**Action item**
Look for the word "target" in the material below, then report each line where it occurs.

**Material provided**
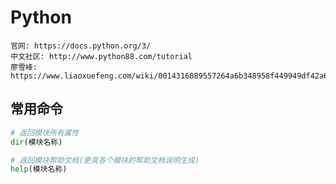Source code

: # Python
	官网: https://docs.python.org/3/
	中文社区: http://www.python88.com/tutorial
	廖雪峰: https://www.liaoxuefeng.com/wiki/0014316089557264a6b348958f449949df42a6d3a2e542c000

## 常用命令
```python
# 返回模块所有属性
dir(模块名称)

# 返回模块帮助文档(更具各个模块的帮助文档说明生成) 
help(模块名称)
```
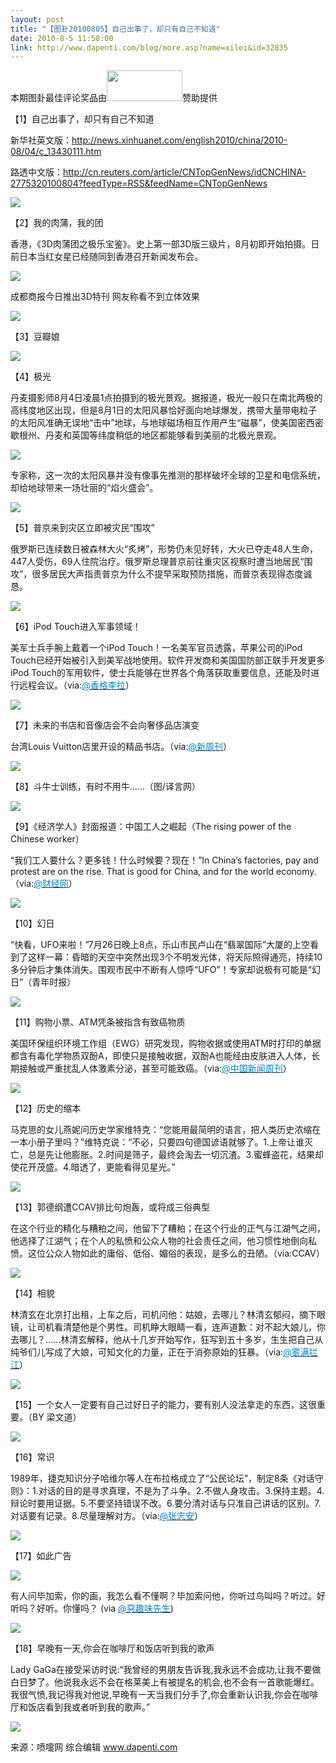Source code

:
 ```yaml
---
layout: post
title: "【图卦20100805】自己出事了，却只有自己不知道"
date: 2010-8-5 11:58:00
link: http://www.dapenti.com/blog/more.asp?name=xilei&id=32835
---
```


<div class="oblog_text" align="left">本期图卦最佳评论奖品由<a href="http://www.mygeek.cn/union/?af=dapenti" target="_blank"><img border="0" src="http://www.mygeek.cn/pic/1077123426.jpg" width="121" height="49"></a>赞助提供 
<p>【1】自己出事了，却只有自己不知道</p>
<p>新华社英文版：<a href="http://news.xinhuanet.com/english2010/china/2010-08/04/c_13430111.htm">http://news.xinhuanet.com/english2010/china/2010-08/04/c_13430111.htm</a></p>
<p>路透中文版：<a href="http://cn.reuters.com/article/CNTopGenNews/idCNCHINA-2775320100804?feedType=RSS&amp;feedName=CNTopGenNews">http://cn.reuters.com/article/CNTopGenNews/idCNCHINA-2775320100804?feedType=RSS&amp;feedName=CNTopGenNews</a></p>
<p><img style="BORDER-BOTTOM-COLOR: #000000; BORDER-TOP-COLOR: #000000; BORDER-RIGHT-COLOR: #000000; BORDER-LEFT-COLOR: #000000" border="0" src="http://ptimg.org:88/dapenti/258899bdafdd/3bqptefg.jpg"></p>
<p>【2】我的肉蒲，我的团</p>
<p>香港，《3D肉蒲团之极乐宝鉴》。史上第一部3D版三级片，8月初即开始拍摄。日前日本当红女星已经随同到香港召开新闻发布会。</p>
<p><img style="BORDER-BOTTOM-COLOR: #000000; BORDER-TOP-COLOR: #000000; BORDER-RIGHT-COLOR: #000000; BORDER-LEFT-COLOR: #000000" border="0" src="http://ptimg.org:88/dapenti/414359bdb555/fw4xnnow.jpg"></p>
<p>成都商报今日推出3D特刊 网友称看不到立体效果</p>
<p><img style="BORDER-BOTTOM-COLOR: #000000; BORDER-TOP-COLOR: #000000; BORDER-RIGHT-COLOR: #000000; BORDER-LEFT-COLOR: #000000" border="0" src="http://ptimg.org:88/dapenti/987869bdb706/wyu4eueb.jpg"></p>
<p>【3】豆瓣娘</p>
<p><img style="BORDER-BOTTOM-COLOR: #000000; BORDER-TOP-COLOR: #000000; BORDER-RIGHT-COLOR: #000000; BORDER-LEFT-COLOR: #000000" border="0" src="http://ptimg.org:88/dapenti/407499bdb7b0/u3qlyumg.jpg"></p>
<p>【4】极光</p>
<p>丹麦摄影师8月4日凌晨1点拍摄到的极光景观。据报道，极光一般只在南北两极的高纬度地区出现，但是8月1日的太阳风暴恰好面向地球爆发，携带大量带电粒子的太阳风准确无误地“击中”地球，与地球磁场相互作用产生“磁暴”，使美国密西密歇根州、丹麦和英国等纬度稍低的地区都能够看到美丽的北极光景观。</p>
<p><a href="http://ptimg.org:88/dapenti/169999bdb89e/hxzl0pyz.jpg" target="_blank"><img style="BORDER-BOTTOM-COLOR: #000000; BORDER-TOP-COLOR: #000000; BORDER-RIGHT-COLOR: #000000; BORDER-LEFT-COLOR: #000000" border="0" src="http://ptimg.org:88/dapenti/169999bdb89e/hxzl0pyz.jpg"></a></p>
<p>专家称，这一次的太阳风暴并没有像事先推测的那样破坏全球的卫星和电信系统，却给地球带来一场壮丽的“焰火盛会”。</p>
<p><a href="http://ptimg.org:88/dapenti/755019bdb8a0/dusyj5h3.jpg" target="_blank"><img style="BORDER-BOTTOM-COLOR: #000000; BORDER-TOP-COLOR: #000000; BORDER-RIGHT-COLOR: #000000; BORDER-LEFT-COLOR: #000000" border="0" src="http://ptimg.org:88/dapenti/755019bdb8a0/dusyj5h3.jpg"></a></p>
<p>【5】普京来到灾区立即被灾民“围攻”</p>
<p>俄罗斯已连续数日被森林大火“炙烤”，形势仍未见好转，大火已夺走48人生命，447人受伤，69人住院治疗。俄罗斯总理普京前往重灾区视察时遭当地居民“围攻”，很多居民大声指责普京为什么不提早采取预防措施，而普京表现得态度诚恳。</p>
<p><img style="BORDER-BOTTOM-COLOR: #000000; BORDER-TOP-COLOR: #000000; BORDER-RIGHT-COLOR: #000000; BORDER-LEFT-COLOR: #000000" border="0" src="http://ptimg.org:88/dapenti/985699bdb98f/sx8oe4uh.jpg"></p>
<p>【6】iPod Touch进入军事领域！</p>
<p>美军士兵手腕上戴着一个iPod Touch！一名美军官员透露，苹果公司的iPod Touch已经开始被引入到美军战地使用。软件开发商和美国国防部正联手开发更多iPod Touch的军用软件，使士兵能够在世界各个角落获取重要信息，还能及时进行远程会议。（via:<a href="http://t.sina.com.cn/1638222691"><font color="#0082cb">@香格李拉</font></a>）</p>
<p><img style="BORDER-BOTTOM-COLOR: #000000; BORDER-TOP-COLOR: #000000; BORDER-RIGHT-COLOR: #000000; BORDER-LEFT-COLOR: #000000" border="0" src="http://ptimg.org:88/dapenti/591119bdbae6/n6okpk0t.jpg"></p>
<p>【7】未来的书店和音像店会不会向奢侈品店演变</p>
<p>台湾Louis Vuitton店里开设的精品书店。（via:<a href="http://t.sina.com.cn/1653689003"><font color="#0082cb">@新周刊</font></a>）</p>
<p><img style="BORDER-BOTTOM-COLOR: #000000; BORDER-TOP-COLOR: #000000; BORDER-RIGHT-COLOR: #000000; BORDER-LEFT-COLOR: #000000" border="0" src="http://ptimg.org:88/dapenti/808029bdbd5d/32c0ufp1.jpg"></p>
<p>【8】斗牛士训练，有时不用牛……（图/译言网）</p>
<p><img style="BORDER-BOTTOM-COLOR: #000000; BORDER-TOP-COLOR: #000000; BORDER-RIGHT-COLOR: #000000; BORDER-LEFT-COLOR: #000000" border="0" src="http://ptimg.org:88/dapenti/720369bdbdad/ex5ooehh.jpg"></p>
<p>【9】《经济学人》封面报道：中国工人之崛起（The rising power of the Chinese worker）</p>
<p>“我们工人要什么？更多钱！什么时候要？现在！”In China’s factories, pay and protest are on the rise. That is good for China, and for the world economy. （via:<a href="http://t.sina.com.cn/1642088277"><font color="#0082cb">@财经网</font></a>）</p>
<p><img style="BORDER-BOTTOM-COLOR: #000000; BORDER-TOP-COLOR: #000000; BORDER-RIGHT-COLOR: #000000; BORDER-LEFT-COLOR: #000000" border="0" src="http://ptimg.org:88/dapenti/417519bdbe08/pchmdtxy.jpg"></p>
<p>【10】幻日</p>
<p>“快看，UFO来啦！”7月26日晚上8点，乐山市民卢山在“翡翠国际”大厦的上空看到了这样一幕：昏暗的天空中突然出现3个不明发光体，将天际照得通亮，持续10多分钟后才集体消失。围观市民中不断有人惊呼“UFO”！专家却说极有可能是“幻日”（青年时报）</p>
<p><img style="BORDER-BOTTOM-COLOR: #000000; BORDER-TOP-COLOR: #000000; BORDER-RIGHT-COLOR: #000000; BORDER-LEFT-COLOR: #000000" border="0" src="http://ptimg.org:88/dapenti/143179bdbe51/6sul52sz.jpg"></p>
<p>【11】购物小票、ATM凭条被指含有致癌物质</p>
<p>美国环保组织环境工作组（EWG）研究发现，购物收据或使用ATM时打印的单据都含有毒化学物质双酚A，即使只是接触收据，双酚A也能经由皮肤进入人体，长期接触或严重扰乱人体激素分泌，甚至可能致癌。（via:<a href="http://t.sina.com.cn/1642512402"><font color="#0082cb">@中国新闻周刊</font></a>）</p>
<p><img style="BORDER-BOTTOM-COLOR: #000000; BORDER-TOP-COLOR: #000000; BORDER-RIGHT-COLOR: #000000; BORDER-LEFT-COLOR: #000000" border="0" src="http://ptimg.org:88/dapenti/445779bdbea4/t37vpg2y.jpg"></p>
<p>【12】历史的缩本</p>
<p>马克思的女儿燕妮问历史学家维特克：“您能用最简明的语言，把人类历史浓缩在一本小册子里吗？”维特克说：“不必，只要四句德国谚语就够了。1.上帝让谁灭亡，总是先让他膨胀。2.时间是筛子，最终会淘去一切沉渣。3.蜜蜂盗花，结果却使花开茂盛。4.暗透了，更能看得见星光。” </p>
<p><img style="BORDER-BOTTOM-COLOR: #000000; BORDER-TOP-COLOR: #000000; BORDER-RIGHT-COLOR: #000000; BORDER-LEFT-COLOR: #000000" border="0" src="http://ptimg.org:88/dapenti/325589bdc111/0b4dky3u.jpg"></p>
<p>【13】郭德纲遭CCAV排比句炮轰，或将成三俗典型</p>
<p>在这个行业的精化与糟粕之间，他留下了糟粕；在这个行业的正气与江湖气之间，他选择了江湖气；在个人的私愤和公众人物的社会责任之间，他习惯性地倒向私愤。这位公众人物如此的庸俗、低俗、媚俗的表现，是多么的丑陋。（via:CCAV）</p>
<p><img style="BORDER-BOTTOM-COLOR: #000000; BORDER-TOP-COLOR: #000000; BORDER-RIGHT-COLOR: #000000; BORDER-LEFT-COLOR: #000000" border="0" src="http://ptimg.org:88/dapenti/326159bdc1b7/cobs08lx.jpg"></p>
<p>【14】相貌</p>
<p>林清玄在北京打出租，上车之后，司机问他：姑娘，去哪儿？林清玄郁闷，摘下眼镜，让司机看清楚他是个男性。司机睁大眼睛一看，连声道歉：对不起大娘儿，你去哪儿？……林清玄解释，他从十几岁开始写作，狂写到五十多岁，生生把自己从纯爷们儿写成了大娘，可知文化的力量，正在于消弥原始的狂暴。（via:<a href="http://t.sina.com.cn/1454884585"><font color="#0082cb">@雾满拦江</font></a>）</p>
<p><img style="BORDER-BOTTOM-COLOR: #000000; BORDER-TOP-COLOR: #000000; BORDER-RIGHT-COLOR: #000000; BORDER-LEFT-COLOR: #000000" border="0" src="http://ptimg.org:88/dapenti/645429bdc307/dj7ntnb4.jpg"></p>
<p>【15】一个女人一定要有自己过好日子的能力，要有别人没法拿走的东西，这很重要。（BY 梁文道）</p>
<p><img style="BORDER-BOTTOM-COLOR: #000000; BORDER-TOP-COLOR: #000000; BORDER-RIGHT-COLOR: #000000; BORDER-LEFT-COLOR: #000000" border="0" src="http://ptimg.org:88/dapenti/136529bdc35b/arunh6t4.jpg"></p>
<p>【16】常识</p>
<p>1989年，捷克知识分子哈维尔等人在布拉格成立了“公民论坛”，制定8条《对话守则》：1.对话的目的是寻求真理，不是为了斗争。2.不做人身攻击。3.保持主题。4.辩论时要用证据。5.不要坚持错误不改。6.要分清对话与只准自己讲话的区别。7.对话要有记录。8.尽量理解对方。（via:<a href="http://t.sina.com.cn/1665826811"><font color="#0082cb">@张志安</font></a>）</p>
<p><img style="BORDER-BOTTOM-COLOR: #000000; BORDER-TOP-COLOR: #000000; BORDER-RIGHT-COLOR: #000000; BORDER-LEFT-COLOR: #000000" border="0" src="http://ptimg.org:88/dapenti/384069bdc3ae/gqzf31ig.jpg"></p>
<p>【17】如此广告</p>
<p><img style="BORDER-BOTTOM-COLOR: #000000; BORDER-TOP-COLOR: #000000; BORDER-RIGHT-COLOR: #000000; BORDER-LEFT-COLOR: #000000" border="0" src="http://ptimg.org:88/dapenti/636409bdc42e/udu325b9.jpg"></p>
<p>有人问毕加索，你的画，我怎么看不懂啊？毕加索问他，你听过鸟叫吗？听过。好听吗？好听。你懂吗？ (via <a href="http://t.sina.com.cn/n/%E6%83%A1%E8%B6%A3%E5%91%B3%E5%85%88%E7%94%9F"><font color="#0082cb">@惡趣味先生</font></a>) </p>
<p><img style="BORDER-BOTTOM-COLOR: #000000; BORDER-TOP-COLOR: #000000; BORDER-RIGHT-COLOR: #000000; BORDER-LEFT-COLOR: #000000" border="0" src="http://ptimg.org:88/dapenti/054989bdc4c6/13wtriqz.jpg"></p>
<p>【18】早晚有一天,你会在咖啡厅和饭店听到我的歌声</p>
<p>Lady GaGa在接受采访时说:“我曾经的男朋友告诉我,我永远不会成功,让我不要做白日梦了。他说我永远不会在格莱美上有被提名的机会,也不会有一首歌能爆红。我很气愤,我记得我对他说,早晚有一天当我们分手了,你会重新认识我,你会在咖啡厅和饭店看到我或者听到我的歌声。”</p>
<p><img style="BORDER-BOTTOM-COLOR: #000000; BORDER-TOP-COLOR: #000000; BORDER-RIGHT-COLOR: #000000; BORDER-LEFT-COLOR: #000000" border="0" src="http://ptimg.org:88/dapenti/753739bdc5c7/6dwv44gp.jpg"></p>
<p>来源：喷嚏网 综合编辑 <a href="http://www.dapenti.com">www.dapenti.com</a></p>
</div>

**Task output**
<div class="oblog_text" align="left">本期图卦最佳评论奖品由<a href="http://www.mygeek.cn/union/?af=dapenti" target="_blank"><img border="0" src="http://www.mygeek.cn/pic/1077123426.jpg" width="121" height="49"></a>赞助提供 
<p><a href="http://ptimg.org:88/dapenti/169999bdb89e/hxzl0pyz.jpg" target="_blank"><img style="BORDER-BOTTOM-COLOR: #000000; BORDER-TOP-COLOR: #000000; BORDER-RIGHT-COLOR: #000000; BORDER-LEFT-COLOR: #000000" border="0" src="http://ptimg.org:88/dapenti/169999bdb89e/hxzl0pyz.jpg"></a></p>
<p><a href="http://ptimg.org:88/dapenti/755019bdb8a0/dusyj5h3.jpg" target="_blank"><img style="BORDER-BOTTOM-COLOR: #000000; BORDER-TOP-COLOR: #000000; BORDER-RIGHT-COLOR: #000000; BORDER-LEFT-COLOR: #000000" border="0" src="http://ptimg.org:88/dapenti/755019bdb8a0/dusyj5h3.jpg"></a></p>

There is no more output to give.